Regulator of G protein signaling 8 (RGS8) requires its NH2 terminus for subcellular localization and acute desensitization of G protein-gated K+ channels.

Abstract Functional roles of the NH2-terminal region of RGS (regulators of G protein signaling) 8 in G protein signaling were studied. The deletion of the NH2-terminal region of RGS8 (ΔNRGS8) resulted in a partial loss of the inhibitory function in pheromone response of yeasts, although Gα binding was not affected. To examine roles in subcellular distribution, we coexpressed two fusion proteins of RGS8-RFP and ΔNRGS8-GFP in DDT1MF2 cells. RGS8-RFP was highly concentrated in nuclei of unstimulated cells. Coexpression of constitutively active Gαo resulted in translocation of RGS8 protein to the plasma membrane. In contrast, ΔNRGS8-GFP was distributed diffusely through the cytoplasm in the presence or absence of active Gαo.
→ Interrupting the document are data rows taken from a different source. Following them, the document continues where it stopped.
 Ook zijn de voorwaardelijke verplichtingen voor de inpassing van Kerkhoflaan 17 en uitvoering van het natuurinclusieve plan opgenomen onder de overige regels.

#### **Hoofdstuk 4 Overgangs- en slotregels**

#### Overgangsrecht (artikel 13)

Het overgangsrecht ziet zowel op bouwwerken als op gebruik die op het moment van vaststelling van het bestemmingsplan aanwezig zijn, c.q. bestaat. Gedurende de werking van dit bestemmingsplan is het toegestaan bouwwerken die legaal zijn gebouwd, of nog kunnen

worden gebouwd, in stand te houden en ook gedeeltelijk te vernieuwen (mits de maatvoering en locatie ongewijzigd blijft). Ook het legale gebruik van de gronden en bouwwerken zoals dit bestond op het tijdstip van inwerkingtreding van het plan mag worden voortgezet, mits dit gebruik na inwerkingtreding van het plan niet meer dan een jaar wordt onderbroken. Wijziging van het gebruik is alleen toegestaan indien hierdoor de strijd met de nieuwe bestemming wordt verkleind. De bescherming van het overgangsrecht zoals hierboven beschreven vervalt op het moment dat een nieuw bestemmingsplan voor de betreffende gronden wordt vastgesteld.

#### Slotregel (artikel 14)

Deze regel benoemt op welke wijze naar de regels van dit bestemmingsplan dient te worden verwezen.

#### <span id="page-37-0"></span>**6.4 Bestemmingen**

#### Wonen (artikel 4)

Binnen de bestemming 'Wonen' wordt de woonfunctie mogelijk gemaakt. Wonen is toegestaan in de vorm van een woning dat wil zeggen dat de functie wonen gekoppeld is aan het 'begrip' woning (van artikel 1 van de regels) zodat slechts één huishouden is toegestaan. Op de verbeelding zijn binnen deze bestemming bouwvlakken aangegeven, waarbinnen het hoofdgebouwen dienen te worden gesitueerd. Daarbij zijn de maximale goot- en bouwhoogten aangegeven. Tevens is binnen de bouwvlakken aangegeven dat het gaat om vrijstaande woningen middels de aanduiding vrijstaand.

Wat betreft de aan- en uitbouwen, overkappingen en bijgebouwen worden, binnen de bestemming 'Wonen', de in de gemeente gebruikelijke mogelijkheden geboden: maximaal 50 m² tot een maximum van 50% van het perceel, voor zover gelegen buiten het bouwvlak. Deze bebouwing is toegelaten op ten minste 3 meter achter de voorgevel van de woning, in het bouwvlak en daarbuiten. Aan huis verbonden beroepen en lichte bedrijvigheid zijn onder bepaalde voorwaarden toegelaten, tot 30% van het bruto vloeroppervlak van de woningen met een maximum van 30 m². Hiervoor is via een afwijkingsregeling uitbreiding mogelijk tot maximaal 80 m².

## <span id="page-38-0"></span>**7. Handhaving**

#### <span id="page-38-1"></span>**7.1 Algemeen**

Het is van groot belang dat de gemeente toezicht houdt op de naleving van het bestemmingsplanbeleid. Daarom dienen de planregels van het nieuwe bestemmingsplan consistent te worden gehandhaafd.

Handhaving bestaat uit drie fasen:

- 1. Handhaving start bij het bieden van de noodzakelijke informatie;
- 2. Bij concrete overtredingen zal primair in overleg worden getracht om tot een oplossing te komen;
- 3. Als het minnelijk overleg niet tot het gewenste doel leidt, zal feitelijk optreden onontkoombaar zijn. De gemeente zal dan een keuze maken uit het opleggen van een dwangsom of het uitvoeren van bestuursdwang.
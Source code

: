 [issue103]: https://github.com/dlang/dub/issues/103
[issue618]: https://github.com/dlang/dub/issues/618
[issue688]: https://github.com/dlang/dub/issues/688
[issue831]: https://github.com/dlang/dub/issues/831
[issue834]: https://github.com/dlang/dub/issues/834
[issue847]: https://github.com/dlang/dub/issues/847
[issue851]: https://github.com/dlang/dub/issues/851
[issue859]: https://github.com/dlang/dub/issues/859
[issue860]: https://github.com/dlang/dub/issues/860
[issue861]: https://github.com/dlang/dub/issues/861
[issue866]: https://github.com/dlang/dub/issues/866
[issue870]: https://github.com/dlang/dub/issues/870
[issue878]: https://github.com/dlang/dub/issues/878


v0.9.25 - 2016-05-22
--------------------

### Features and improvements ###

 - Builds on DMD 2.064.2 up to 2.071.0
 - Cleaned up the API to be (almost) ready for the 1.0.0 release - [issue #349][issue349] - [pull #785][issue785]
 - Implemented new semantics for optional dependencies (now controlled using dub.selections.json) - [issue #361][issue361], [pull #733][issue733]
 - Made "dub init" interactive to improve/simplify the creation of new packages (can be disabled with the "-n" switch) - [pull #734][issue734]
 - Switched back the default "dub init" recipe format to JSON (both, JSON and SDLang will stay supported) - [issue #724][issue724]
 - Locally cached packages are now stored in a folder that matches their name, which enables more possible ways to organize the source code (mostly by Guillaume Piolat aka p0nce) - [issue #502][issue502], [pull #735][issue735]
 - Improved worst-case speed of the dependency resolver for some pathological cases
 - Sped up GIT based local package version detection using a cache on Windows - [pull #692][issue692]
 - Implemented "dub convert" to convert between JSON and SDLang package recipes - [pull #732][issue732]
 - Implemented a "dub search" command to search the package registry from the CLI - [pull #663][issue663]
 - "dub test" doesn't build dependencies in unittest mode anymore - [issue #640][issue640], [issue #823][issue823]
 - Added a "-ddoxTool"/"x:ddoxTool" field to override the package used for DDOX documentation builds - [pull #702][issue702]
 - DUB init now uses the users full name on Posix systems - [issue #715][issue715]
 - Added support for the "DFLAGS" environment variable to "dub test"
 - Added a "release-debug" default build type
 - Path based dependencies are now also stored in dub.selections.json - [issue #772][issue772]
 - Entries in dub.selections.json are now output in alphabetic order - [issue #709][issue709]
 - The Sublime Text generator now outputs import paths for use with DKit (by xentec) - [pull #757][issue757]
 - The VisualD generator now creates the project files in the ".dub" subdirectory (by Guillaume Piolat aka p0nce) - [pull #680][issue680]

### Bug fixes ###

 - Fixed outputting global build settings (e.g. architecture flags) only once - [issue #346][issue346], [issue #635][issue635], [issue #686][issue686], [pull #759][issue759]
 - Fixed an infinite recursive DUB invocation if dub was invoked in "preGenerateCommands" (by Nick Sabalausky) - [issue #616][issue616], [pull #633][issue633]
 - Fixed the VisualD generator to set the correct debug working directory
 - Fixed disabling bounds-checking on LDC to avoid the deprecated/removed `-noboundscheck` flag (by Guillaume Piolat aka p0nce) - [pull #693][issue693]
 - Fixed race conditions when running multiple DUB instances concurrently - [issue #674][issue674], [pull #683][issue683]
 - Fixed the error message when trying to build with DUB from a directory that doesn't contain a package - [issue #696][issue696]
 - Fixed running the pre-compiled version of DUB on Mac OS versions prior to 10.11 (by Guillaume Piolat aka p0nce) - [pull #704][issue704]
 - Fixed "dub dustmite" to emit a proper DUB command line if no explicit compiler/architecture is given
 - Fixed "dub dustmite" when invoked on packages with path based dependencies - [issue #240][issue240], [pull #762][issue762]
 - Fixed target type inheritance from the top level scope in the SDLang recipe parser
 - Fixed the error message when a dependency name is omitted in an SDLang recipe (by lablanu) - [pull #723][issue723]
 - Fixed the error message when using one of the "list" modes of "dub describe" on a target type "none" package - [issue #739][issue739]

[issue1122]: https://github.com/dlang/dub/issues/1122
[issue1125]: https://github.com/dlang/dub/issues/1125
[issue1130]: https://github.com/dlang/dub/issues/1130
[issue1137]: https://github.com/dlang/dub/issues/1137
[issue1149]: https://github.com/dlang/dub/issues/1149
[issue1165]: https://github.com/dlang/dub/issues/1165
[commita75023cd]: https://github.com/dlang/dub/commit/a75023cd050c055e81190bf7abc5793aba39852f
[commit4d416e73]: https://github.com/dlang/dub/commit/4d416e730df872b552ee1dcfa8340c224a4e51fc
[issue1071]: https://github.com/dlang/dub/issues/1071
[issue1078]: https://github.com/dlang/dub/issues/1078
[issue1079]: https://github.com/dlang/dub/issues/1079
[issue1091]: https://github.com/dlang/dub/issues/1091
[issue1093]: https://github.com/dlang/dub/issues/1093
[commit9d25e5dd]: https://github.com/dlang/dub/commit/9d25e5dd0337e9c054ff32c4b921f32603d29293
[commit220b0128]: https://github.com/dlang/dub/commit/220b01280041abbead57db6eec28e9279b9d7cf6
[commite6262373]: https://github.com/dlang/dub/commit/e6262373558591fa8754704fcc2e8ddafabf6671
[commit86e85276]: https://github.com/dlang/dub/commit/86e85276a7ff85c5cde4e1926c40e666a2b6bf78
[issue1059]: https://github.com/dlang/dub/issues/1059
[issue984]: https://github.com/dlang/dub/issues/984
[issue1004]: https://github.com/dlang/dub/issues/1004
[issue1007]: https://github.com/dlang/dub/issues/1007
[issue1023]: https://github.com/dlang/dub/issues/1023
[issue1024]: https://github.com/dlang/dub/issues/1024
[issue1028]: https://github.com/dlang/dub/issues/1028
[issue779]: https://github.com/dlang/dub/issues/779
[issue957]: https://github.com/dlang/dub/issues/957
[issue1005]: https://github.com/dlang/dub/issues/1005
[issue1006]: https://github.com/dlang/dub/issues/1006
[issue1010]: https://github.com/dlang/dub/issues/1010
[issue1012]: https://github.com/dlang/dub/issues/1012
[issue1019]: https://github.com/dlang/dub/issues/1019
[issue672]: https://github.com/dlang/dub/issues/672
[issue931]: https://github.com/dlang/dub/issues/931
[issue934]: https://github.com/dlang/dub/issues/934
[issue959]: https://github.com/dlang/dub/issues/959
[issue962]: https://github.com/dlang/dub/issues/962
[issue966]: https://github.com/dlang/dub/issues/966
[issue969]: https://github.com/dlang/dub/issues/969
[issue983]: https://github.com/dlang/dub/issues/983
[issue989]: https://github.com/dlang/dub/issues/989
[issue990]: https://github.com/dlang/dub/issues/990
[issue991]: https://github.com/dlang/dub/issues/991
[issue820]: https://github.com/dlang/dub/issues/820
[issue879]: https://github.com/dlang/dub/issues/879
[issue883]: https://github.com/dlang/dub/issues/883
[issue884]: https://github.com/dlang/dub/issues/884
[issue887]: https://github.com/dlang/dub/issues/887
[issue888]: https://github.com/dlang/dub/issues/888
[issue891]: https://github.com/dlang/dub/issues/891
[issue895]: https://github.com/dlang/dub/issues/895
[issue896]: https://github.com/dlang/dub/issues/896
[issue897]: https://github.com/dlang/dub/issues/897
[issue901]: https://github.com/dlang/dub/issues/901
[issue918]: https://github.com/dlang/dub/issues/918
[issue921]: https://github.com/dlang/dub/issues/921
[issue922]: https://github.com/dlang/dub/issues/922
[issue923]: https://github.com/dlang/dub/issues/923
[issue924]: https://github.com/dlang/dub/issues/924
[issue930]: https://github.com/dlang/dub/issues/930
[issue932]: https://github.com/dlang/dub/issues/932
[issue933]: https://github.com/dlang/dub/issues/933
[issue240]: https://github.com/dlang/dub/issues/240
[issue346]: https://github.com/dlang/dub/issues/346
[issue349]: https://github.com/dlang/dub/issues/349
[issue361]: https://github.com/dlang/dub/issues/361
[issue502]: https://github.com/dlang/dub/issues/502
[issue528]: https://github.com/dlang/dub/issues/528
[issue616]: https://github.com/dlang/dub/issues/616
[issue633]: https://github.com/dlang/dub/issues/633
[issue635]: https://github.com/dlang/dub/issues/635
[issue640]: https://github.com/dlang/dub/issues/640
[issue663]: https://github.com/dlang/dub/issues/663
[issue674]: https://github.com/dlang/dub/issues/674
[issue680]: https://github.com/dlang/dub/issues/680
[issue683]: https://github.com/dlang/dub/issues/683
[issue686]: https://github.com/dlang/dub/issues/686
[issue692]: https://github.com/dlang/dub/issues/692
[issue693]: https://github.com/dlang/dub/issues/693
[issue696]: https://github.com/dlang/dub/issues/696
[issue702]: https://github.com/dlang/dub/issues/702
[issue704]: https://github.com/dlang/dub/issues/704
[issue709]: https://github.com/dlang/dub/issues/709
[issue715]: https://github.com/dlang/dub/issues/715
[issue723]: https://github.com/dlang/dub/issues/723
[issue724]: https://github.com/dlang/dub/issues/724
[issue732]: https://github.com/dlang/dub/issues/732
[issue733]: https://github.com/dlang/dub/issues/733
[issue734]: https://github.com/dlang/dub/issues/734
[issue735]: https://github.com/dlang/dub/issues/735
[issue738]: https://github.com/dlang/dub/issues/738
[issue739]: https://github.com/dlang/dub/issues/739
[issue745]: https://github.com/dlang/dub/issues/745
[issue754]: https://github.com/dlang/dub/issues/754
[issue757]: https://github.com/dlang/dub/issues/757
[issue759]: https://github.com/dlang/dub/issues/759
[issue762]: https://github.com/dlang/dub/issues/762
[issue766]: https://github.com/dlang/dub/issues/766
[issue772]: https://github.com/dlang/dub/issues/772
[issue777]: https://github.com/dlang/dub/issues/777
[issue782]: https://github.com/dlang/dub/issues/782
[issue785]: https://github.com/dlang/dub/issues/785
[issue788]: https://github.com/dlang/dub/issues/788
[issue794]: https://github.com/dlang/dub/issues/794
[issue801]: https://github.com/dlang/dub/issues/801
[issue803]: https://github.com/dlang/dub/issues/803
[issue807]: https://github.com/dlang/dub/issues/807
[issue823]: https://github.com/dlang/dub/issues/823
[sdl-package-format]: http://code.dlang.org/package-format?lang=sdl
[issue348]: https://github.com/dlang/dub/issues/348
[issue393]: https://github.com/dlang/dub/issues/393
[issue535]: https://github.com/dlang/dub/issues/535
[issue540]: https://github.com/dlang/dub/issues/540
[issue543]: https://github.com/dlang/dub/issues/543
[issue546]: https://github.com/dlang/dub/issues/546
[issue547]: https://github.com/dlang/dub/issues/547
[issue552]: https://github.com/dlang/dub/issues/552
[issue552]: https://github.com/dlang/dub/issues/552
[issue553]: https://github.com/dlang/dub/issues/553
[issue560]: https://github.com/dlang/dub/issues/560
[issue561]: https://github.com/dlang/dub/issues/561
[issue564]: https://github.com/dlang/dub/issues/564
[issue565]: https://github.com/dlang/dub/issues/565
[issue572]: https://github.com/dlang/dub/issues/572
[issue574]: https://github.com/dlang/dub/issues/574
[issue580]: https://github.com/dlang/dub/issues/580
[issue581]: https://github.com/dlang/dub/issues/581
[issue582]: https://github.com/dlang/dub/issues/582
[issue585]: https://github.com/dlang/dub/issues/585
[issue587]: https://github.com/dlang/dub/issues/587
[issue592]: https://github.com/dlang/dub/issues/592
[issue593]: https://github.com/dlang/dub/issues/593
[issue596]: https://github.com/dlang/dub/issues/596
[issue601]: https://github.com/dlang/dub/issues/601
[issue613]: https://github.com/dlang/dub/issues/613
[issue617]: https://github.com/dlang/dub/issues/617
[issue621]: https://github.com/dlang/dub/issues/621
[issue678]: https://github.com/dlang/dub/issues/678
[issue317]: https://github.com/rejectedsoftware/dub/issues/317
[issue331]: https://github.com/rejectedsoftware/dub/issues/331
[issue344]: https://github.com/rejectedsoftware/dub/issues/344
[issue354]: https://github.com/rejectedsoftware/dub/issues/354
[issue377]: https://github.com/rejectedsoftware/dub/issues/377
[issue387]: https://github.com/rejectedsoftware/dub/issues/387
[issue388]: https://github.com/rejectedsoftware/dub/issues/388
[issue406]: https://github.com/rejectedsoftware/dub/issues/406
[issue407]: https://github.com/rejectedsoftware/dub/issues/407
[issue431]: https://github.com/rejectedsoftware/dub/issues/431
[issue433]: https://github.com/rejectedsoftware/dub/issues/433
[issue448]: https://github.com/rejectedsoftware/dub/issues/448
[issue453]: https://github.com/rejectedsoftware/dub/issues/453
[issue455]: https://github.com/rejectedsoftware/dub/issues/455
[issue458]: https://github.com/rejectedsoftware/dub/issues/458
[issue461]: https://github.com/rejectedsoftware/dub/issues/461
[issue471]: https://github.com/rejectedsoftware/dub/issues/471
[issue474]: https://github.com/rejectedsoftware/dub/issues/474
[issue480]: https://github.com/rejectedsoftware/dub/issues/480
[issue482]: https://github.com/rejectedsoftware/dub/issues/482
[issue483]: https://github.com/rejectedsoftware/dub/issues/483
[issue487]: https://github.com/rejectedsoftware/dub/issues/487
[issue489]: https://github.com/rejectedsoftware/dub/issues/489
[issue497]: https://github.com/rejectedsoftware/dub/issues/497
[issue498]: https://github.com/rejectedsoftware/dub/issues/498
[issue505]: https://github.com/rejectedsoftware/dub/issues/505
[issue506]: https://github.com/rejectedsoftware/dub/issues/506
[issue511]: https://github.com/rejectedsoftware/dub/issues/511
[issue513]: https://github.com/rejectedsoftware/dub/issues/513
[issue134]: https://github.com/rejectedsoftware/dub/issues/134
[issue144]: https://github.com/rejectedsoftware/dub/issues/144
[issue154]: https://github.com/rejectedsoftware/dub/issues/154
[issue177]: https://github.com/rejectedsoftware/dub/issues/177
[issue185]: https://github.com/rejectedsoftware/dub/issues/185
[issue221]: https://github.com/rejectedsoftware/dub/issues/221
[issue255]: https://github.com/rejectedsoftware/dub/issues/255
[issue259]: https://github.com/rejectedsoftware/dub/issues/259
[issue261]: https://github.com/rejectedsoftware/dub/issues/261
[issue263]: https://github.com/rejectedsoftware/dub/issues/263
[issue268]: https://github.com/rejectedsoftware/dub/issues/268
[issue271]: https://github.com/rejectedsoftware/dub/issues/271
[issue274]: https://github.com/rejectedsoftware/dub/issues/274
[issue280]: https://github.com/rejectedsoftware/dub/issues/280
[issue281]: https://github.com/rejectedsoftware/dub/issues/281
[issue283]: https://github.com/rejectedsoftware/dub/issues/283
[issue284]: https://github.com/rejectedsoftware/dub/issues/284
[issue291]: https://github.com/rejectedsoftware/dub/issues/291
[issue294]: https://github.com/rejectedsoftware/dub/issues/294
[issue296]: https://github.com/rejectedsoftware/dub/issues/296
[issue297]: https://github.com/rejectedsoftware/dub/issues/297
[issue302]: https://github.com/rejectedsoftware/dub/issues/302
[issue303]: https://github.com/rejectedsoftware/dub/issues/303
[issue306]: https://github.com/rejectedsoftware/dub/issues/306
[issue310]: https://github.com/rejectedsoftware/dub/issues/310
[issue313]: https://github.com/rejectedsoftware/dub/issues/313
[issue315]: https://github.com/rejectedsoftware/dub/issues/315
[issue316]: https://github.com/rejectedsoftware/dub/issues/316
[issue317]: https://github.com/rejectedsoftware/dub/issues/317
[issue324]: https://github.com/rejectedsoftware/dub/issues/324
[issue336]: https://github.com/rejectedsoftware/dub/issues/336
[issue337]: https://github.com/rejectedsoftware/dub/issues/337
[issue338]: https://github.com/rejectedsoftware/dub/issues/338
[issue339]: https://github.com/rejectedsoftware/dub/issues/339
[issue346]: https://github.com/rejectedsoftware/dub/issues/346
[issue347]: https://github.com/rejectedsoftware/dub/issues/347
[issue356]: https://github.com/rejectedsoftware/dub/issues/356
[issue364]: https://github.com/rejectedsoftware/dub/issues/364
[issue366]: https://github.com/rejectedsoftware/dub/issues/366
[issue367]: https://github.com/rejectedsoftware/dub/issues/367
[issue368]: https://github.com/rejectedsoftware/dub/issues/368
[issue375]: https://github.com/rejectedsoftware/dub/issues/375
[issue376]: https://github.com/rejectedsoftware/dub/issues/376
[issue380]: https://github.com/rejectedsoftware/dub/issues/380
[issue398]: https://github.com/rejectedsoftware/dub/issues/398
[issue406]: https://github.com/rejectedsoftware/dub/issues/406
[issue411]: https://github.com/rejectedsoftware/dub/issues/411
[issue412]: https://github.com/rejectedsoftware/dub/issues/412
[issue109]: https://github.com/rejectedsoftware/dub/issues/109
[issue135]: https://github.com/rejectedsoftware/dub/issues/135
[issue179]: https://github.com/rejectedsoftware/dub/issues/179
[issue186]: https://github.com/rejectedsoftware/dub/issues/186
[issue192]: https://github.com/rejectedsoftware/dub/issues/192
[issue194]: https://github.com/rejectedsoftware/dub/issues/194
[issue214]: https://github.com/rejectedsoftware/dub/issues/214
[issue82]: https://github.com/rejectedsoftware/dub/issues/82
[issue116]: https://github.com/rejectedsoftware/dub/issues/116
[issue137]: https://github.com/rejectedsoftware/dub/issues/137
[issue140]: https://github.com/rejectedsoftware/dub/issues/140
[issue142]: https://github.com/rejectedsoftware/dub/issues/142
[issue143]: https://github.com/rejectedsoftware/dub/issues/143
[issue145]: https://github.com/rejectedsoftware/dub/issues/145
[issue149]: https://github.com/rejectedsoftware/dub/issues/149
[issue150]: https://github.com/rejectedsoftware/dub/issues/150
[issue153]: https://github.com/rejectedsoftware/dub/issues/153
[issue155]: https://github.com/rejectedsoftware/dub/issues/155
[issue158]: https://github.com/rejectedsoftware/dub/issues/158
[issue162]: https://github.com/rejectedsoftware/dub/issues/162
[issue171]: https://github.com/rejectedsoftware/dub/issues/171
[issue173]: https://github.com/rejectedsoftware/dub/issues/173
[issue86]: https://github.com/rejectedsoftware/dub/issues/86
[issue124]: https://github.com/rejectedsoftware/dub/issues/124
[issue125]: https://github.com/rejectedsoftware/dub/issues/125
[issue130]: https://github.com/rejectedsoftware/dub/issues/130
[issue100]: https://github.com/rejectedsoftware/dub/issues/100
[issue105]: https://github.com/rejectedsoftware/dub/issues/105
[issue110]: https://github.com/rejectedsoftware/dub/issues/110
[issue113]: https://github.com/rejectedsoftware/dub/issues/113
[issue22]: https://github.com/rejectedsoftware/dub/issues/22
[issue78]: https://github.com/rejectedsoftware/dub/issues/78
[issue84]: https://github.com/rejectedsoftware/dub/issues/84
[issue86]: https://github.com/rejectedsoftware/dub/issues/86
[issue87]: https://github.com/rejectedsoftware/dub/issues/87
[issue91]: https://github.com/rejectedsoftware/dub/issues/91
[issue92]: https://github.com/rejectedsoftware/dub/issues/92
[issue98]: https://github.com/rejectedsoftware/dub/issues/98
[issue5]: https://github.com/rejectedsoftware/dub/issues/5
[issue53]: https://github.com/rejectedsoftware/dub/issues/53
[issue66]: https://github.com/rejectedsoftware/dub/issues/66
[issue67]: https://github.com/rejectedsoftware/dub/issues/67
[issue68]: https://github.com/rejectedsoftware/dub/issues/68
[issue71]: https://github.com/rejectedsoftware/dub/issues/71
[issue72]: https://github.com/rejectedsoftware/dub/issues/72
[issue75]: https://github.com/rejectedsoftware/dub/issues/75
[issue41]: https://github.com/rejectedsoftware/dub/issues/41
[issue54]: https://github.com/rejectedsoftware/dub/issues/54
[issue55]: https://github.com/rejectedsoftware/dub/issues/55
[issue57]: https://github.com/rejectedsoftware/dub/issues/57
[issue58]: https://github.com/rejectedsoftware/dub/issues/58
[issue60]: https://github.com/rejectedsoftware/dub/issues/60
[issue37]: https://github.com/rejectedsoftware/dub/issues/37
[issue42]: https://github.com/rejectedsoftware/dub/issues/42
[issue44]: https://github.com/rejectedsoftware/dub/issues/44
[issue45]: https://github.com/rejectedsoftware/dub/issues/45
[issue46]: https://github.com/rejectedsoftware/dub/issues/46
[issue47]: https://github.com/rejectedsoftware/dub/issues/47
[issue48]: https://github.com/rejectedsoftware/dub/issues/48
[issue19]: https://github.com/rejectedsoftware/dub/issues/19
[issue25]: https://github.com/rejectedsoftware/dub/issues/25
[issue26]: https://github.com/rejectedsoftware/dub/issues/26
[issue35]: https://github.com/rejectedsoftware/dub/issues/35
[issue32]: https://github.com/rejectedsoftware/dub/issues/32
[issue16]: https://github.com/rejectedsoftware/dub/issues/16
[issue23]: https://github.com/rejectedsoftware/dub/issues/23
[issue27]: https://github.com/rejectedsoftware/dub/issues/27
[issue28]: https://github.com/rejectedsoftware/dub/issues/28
When coexpressed with G protein-gated inwardly rectifying K+ channels, ΔNRGS8 accelerated both turning on and off similar to RGS8. Acute desensitization of G protein-gated inwardly rectifying K+current observed in the presence of RGS8, however, was not induced by ΔNRGS8. Thus, we, for the first time, showed that the NH2terminus of RGS8 contributes to the subcellular localization and to the desensitization of the G protein-coupled response.